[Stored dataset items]
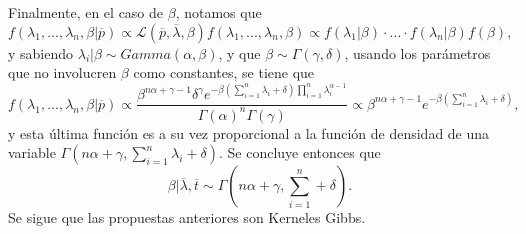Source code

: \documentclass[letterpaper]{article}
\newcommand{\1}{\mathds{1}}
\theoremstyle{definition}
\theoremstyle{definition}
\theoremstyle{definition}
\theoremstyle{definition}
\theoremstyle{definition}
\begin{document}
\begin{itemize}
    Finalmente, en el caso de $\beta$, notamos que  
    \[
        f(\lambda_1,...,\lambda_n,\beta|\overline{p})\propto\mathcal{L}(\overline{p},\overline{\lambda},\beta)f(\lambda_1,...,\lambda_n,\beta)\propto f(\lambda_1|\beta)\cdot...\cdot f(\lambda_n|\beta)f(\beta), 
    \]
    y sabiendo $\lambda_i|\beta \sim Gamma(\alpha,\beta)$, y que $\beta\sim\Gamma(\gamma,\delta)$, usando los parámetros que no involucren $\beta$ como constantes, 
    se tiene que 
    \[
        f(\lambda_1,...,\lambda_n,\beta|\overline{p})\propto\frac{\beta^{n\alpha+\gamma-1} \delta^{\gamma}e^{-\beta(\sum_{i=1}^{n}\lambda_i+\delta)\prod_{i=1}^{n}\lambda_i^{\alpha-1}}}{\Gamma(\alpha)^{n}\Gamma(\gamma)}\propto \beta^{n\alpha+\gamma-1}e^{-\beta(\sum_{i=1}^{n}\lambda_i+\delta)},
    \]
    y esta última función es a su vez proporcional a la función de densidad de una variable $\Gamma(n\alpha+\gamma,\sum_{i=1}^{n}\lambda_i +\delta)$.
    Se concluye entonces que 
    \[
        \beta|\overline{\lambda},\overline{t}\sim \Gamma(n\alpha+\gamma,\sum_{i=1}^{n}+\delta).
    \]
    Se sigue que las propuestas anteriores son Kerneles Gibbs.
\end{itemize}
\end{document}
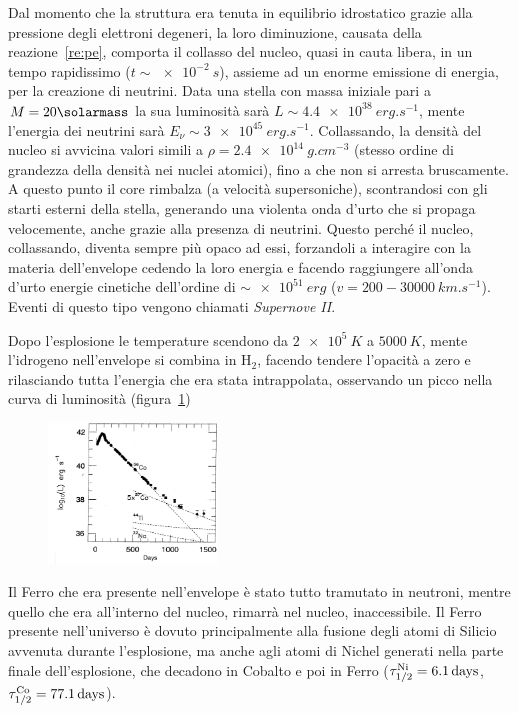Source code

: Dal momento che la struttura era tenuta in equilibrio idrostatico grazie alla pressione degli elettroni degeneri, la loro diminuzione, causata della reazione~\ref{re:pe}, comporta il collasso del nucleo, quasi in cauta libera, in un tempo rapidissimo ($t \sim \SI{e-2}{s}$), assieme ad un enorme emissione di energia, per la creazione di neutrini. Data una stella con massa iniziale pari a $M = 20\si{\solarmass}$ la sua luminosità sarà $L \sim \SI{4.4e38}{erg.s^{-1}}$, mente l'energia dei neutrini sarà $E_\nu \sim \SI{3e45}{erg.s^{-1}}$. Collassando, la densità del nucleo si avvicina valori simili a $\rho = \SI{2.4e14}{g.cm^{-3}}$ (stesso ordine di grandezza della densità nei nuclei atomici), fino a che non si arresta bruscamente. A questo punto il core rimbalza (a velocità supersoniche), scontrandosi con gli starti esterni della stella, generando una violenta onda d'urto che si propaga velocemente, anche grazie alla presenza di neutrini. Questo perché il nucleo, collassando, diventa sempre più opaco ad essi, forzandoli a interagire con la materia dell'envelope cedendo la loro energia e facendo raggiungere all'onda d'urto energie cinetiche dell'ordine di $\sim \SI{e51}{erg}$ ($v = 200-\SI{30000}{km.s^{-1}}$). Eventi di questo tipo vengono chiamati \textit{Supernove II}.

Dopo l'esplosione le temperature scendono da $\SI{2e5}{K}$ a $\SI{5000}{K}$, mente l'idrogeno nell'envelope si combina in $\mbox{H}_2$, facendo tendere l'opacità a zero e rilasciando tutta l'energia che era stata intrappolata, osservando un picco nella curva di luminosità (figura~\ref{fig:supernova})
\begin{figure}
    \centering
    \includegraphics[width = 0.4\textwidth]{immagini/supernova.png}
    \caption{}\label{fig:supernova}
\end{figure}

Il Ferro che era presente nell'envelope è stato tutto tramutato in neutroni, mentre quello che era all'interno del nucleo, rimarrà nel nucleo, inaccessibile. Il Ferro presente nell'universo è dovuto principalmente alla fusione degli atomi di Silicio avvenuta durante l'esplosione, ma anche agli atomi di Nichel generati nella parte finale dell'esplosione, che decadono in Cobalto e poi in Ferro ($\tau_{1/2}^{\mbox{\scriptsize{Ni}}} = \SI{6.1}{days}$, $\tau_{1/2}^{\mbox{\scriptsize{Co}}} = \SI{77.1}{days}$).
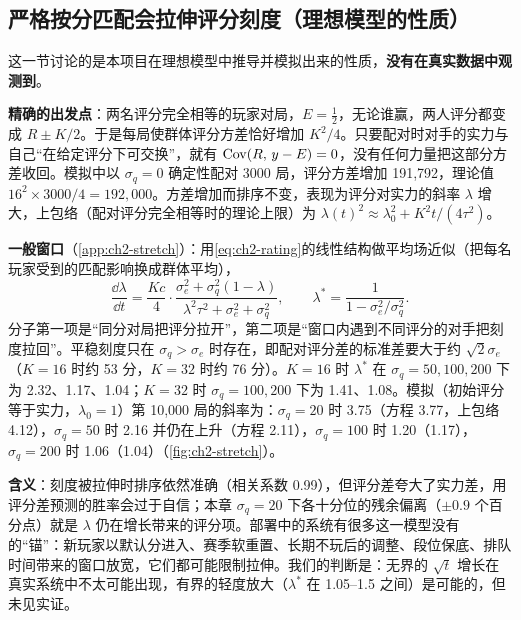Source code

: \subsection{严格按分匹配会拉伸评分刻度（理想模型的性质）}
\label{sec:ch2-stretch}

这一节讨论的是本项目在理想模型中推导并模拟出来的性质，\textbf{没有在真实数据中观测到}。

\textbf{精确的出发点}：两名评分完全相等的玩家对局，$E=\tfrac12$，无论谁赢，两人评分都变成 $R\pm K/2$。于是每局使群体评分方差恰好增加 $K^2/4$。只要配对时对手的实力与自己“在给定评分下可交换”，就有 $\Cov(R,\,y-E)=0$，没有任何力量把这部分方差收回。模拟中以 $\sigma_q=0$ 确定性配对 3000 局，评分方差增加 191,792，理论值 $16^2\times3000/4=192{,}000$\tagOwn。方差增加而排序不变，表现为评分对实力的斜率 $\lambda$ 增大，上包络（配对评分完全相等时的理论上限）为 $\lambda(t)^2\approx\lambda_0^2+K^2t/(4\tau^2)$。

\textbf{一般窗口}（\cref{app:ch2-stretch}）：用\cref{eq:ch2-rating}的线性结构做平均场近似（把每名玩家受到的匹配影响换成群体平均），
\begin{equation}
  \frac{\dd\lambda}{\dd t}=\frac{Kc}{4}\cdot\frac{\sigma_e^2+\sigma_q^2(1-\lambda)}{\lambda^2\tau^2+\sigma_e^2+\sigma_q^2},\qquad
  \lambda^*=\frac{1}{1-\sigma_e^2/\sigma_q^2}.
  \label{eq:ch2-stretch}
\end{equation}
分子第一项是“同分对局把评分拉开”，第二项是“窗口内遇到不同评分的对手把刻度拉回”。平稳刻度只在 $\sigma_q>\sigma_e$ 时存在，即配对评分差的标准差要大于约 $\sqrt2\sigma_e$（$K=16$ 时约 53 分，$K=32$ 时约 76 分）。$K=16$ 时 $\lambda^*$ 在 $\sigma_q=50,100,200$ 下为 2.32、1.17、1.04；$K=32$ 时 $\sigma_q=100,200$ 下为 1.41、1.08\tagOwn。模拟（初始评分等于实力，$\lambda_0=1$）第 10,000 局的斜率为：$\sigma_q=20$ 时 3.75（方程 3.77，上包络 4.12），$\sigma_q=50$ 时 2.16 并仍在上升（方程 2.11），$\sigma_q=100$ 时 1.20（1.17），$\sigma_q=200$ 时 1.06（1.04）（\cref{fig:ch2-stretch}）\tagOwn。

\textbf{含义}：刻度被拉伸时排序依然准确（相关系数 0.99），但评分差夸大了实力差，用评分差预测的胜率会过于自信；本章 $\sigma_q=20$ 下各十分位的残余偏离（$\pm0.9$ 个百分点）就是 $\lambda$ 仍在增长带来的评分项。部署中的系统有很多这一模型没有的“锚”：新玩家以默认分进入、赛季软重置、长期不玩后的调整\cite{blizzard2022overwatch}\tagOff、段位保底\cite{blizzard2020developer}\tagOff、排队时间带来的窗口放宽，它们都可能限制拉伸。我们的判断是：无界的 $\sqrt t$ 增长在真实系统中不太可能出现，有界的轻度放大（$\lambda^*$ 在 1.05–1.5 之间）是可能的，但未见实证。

• AIM OF THE EXERCISE:
Would you set down the records above once more, exactly, with the pictures removed?

• SOLUTION FOR THIS EXERCISE:
Source code

: \documentclass[letterpaper]{article}
\newcommand{\1}{\mathds{1}}
\theoremstyle{definition}
\theoremstyle{definition}
\theoremstyle{definition}
\theoremstyle{definition}
\theoremstyle{definition}
\begin{document}
\begin{itemize}
    Finalmente, en el caso de $\beta$, notamos que  
    \[
        f(\lambda_1,...,\lambda_n,\beta|\overline{p})\propto\mathcal{L}(\overline{p},\overline{\lambda},\beta)f(\lambda_1,...,\lambda_n,\beta)\propto f(\lambda_1|\beta)\cdot...\cdot f(\lambda_n|\beta)f(\beta), 
    \]
    y sabiendo $\lambda_i|\beta \sim Gamma(\alpha,\beta)$, y que $\beta\sim\Gamma(\gamma,\delta)$, usando los parámetros que no involucren $\beta$ como constantes, 
    se tiene que 
    \[
        f(\lambda_1,...,\lambda_n,\beta|\overline{p})\propto\frac{\beta^{n\alpha+\gamma-1} \delta^{\gamma}e^{-\beta(\sum_{i=1}^{n}\lambda_i+\delta)\prod_{i=1}^{n}\lambda_i^{\alpha-1}}}{\Gamma(\alpha)^{n}\Gamma(\gamma)}\propto \beta^{n\alpha+\gamma-1}e^{-\beta(\sum_{i=1}^{n}\lambda_i+\delta)},
    \]
    y esta última función es a su vez proporcional a la función de densidad de una variable $\Gamma(n\alpha+\gamma,\sum_{i=1}^{n}\lambda_i +\delta)$.
    Se concluye entonces que 
    \[
        \beta|\overline{\lambda},\overline{t}\sim \Gamma(n\alpha+\gamma,\sum_{i=1}^{n}+\delta).
    \]
    Se sigue que las propuestas anteriores son Kerneles Gibbs.
\end{itemize}
\end{document}
Source code

: Dal momento che la struttura era tenuta in equilibrio idrostatico grazie alla pressione degli elettroni degeneri, la loro diminuzione, causata della reazione~\ref{re:pe}, comporta il collasso del nucleo, quasi in cauta libera, in un tempo rapidissimo ($t \sim \SI{e-2}{s}$), assieme ad un enorme emissione di energia, per la creazione di neutrini. Data una stella con massa iniziale pari a $M = 20\si{\solarmass}$ la sua luminosità sarà $L \sim \SI{4.4e38}{erg.s^{-1}}$, mente l'energia dei neutrini sarà $E_\nu \sim \SI{3e45}{erg.s^{-1}}$. Collassando, la densità del nucleo si avvicina valori simili a $\rho = \SI{2.4e14}{g.cm^{-3}}$ (stesso ordine di grandezza della densità nei nuclei atomici), fino a che non si arresta bruscamente. A questo punto il core rimbalza (a velocità supersoniche), scontrandosi con gli starti esterni della stella, generando una violenta onda d'urto che si propaga velocemente, anche grazie alla presenza di neutrini. Questo perché il nucleo, collassando, diventa sempre più opaco ad essi, forzandoli a interagire con la materia dell'envelope cedendo la loro energia e facendo raggiungere all'onda d'urto energie cinetiche dell'ordine di $\sim \SI{e51}{erg}$ ($v = 200-\SI{30000}{km.s^{-1}}$). Eventi di questo tipo vengono chiamati \textit{Supernove II}.

Dopo l'esplosione le temperature scendono da $\SI{2e5}{K}$ a $\SI{5000}{K}$, mente l'idrogeno nell'envelope si combina in $\mbox{H}_2$, facendo tendere l'opacità a zero e rilasciando tutta l'energia che era stata intrappolata, osservando un picco nella curva di luminosità (figura~\ref{fig:supernova})
\begin{figure}
    \centering
    \includegraphics[width = 0.4\textwidth]{immagini/supernova.png}
    \caption{}\label{fig:supernova}
\end{figure}

Il Ferro che era presente nell'envelope è stato tutto tramutato in neutroni, mentre quello che era all'interno del nucleo, rimarrà nel nucleo, inaccessibile. Il Ferro presente nell'universo è dovuto principalmente alla fusione degli atomi di Silicio avvenuta durante l'esplosione, ma anche agli atomi di Nichel generati nella parte finale dell'esplosione, che decadono in Cobalto e poi in Ferro ($\tau_{1/2}^{\mbox{\scriptsize{Ni}}} = \SI{6.1}{days}$, $\tau_{1/2}^{\mbox{\scriptsize{Co}}} = \SI{77.1}{days}$).
Source code

: \subsection{严格按分匹配会拉伸评分刻度（理想模型的性质）}
\label{sec:ch2-stretch}

这一节讨论的是本项目在理想模型中推导并模拟出来的性质，\textbf{没有在真实数据中观测到}。

\textbf{精确的出发点}：两名评分完全相等的玩家对局，$E=\tfrac12$，无论谁赢，两人评分都变成 $R\pm K/2$。于是每局使群体评分方差恰好增加 $K^2/4$。只要配对时对手的实力与自己“在给定评分下可交换”，就有 $\Cov(R,\,y-E)=0$，没有任何力量把这部分方差收回。模拟中以 $\sigma_q=0$ 确定性配对 3000 局，评分方差增加 191,792，理论值 $16^2\times3000/4=192{,}000$\tagOwn。方差增加而排序不变，表现为评分对实力的斜率 $\lambda$ 增大，上包络（配对评分完全相等时的理论上限）为 $\lambda(t)^2\approx\lambda_0^2+K^2t/(4\tau^2)$。

\textbf{一般窗口}（\cref{app:ch2-stretch}）：用\cref{eq:ch2-rating}的线性结构做平均场近似（把每名玩家受到的匹配影响换成群体平均），
\begin{equation}
  \frac{\dd\lambda}{\dd t}=\frac{Kc}{4}\cdot\frac{\sigma_e^2+\sigma_q^2(1-\lambda)}{\lambda^2\tau^2+\sigma_e^2+\sigma_q^2},\qquad
  \lambda^*=\frac{1}{1-\sigma_e^2/\sigma_q^2}.
  \label{eq:ch2-stretch}
\end{equation}
分子第一项是“同分对局把评分拉开”，第二项是“窗口内遇到不同评分的对手把刻度拉回”。平稳刻度只在 $\sigma_q>\sigma_e$ 时存在，即配对评分差的标准差要大于约 $\sqrt2\sigma_e$（$K=16$ 时约 53 分，$K=32$ 时约 76 分）。$K=16$ 时 $\lambda^*$ 在 $\sigma_q=50,100,200$ 下为 2.32、1.17、1.04；$K=32$ 时 $\sigma_q=100,200$ 下为 1.41、1.08\tagOwn。模拟（初始评分等于实力，$\lambda_0=1$）第 10,000 局的斜率为：$\sigma_q=20$ 时 3.75（方程 3.77，上包络 4.12），$\sigma_q=50$ 时 2.16 并仍在上升（方程 2.11），$\sigma_q=100$ 时 1.20（1.17），$\sigma_q=200$ 时 1.06（1.04）（\cref{fig:ch2-stretch}）\tagOwn。

\textbf{含义}：刻度被拉伸时排序依然准确（相关系数 0.99），但评分差夸大了实力差，用评分差预测的胜率会过于自信；本章 $\sigma_q=20$ 下各十分位的残余偏离（$\pm0.9$ 个百分点）就是 $\lambda$ 仍在增长带来的评分项。部署中的系统有很多这一模型没有的“锚”：新玩家以默认分进入、赛季软重置、长期不玩后的调整\cite{blizzard2022overwatch}\tagOff、段位保底\cite{blizzard2020developer}\tagOff、排队时间带来的窗口放宽，它们都可能限制拉伸。我们的判断是：无界的 $\sqrt t$ 增长在真实系统中不太可能出现，有界的轻度放大（$\lambda^*$ 在 1.05–1.5 之间）是可能的，但未见实证。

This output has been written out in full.